All lines holding the word "with" should be located in the records and copied.

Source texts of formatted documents
━━━━━━━━━━

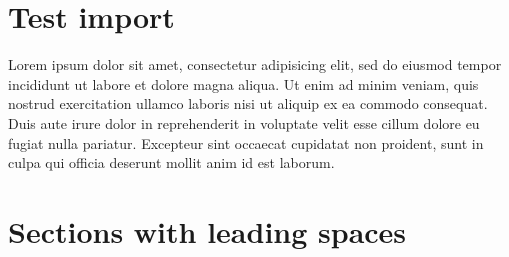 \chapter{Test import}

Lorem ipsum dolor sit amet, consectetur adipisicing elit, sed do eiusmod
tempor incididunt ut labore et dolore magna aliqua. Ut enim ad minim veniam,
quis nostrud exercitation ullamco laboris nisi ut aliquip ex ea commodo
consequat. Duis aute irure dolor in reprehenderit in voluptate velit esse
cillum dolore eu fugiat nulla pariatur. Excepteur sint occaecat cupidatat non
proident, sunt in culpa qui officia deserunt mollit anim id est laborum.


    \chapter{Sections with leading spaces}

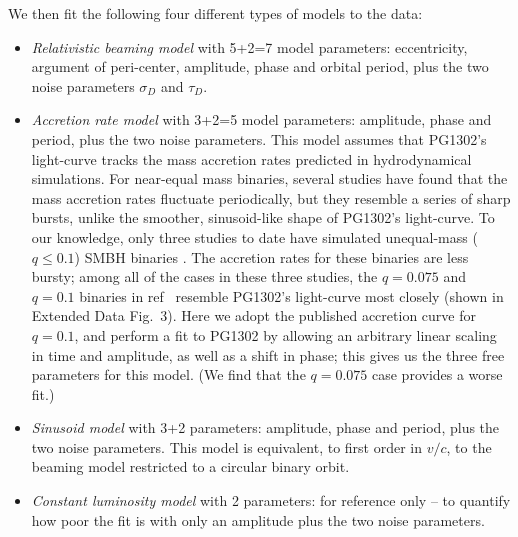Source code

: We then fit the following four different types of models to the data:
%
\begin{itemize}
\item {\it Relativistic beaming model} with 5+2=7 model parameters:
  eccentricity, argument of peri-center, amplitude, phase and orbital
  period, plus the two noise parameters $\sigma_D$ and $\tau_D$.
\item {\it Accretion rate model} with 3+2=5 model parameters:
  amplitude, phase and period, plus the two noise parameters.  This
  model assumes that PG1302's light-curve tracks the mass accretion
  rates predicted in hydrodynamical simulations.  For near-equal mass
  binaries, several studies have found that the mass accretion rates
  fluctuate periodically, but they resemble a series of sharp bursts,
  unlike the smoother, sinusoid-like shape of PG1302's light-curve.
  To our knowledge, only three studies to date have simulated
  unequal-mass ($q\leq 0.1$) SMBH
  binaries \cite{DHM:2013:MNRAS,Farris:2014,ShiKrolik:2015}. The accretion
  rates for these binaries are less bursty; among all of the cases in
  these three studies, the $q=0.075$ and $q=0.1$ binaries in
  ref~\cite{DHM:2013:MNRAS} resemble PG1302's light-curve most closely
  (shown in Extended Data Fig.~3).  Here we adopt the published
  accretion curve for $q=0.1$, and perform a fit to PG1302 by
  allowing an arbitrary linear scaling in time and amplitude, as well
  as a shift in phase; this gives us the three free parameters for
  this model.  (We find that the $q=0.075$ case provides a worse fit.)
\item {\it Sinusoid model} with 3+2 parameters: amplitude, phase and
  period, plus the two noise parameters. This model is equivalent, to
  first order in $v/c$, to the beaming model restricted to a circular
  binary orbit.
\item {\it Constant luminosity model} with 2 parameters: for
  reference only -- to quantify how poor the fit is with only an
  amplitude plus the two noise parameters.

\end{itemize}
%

━━━━━━━━━━

» TASK SOLUTION
    \chapter{Sections with leading spaces}
\item {\it Relativistic beaming model} with 5+2=7 model parameters:
\item {\it Accretion rate model} with 3+2=5 model parameters:
\item {\it Sinusoid model} with 3+2 parameters: amplitude, phase and
\item {\it Constant luminosity model} with 2 parameters: for
  reference only -- to quantify how poor the fit is with only an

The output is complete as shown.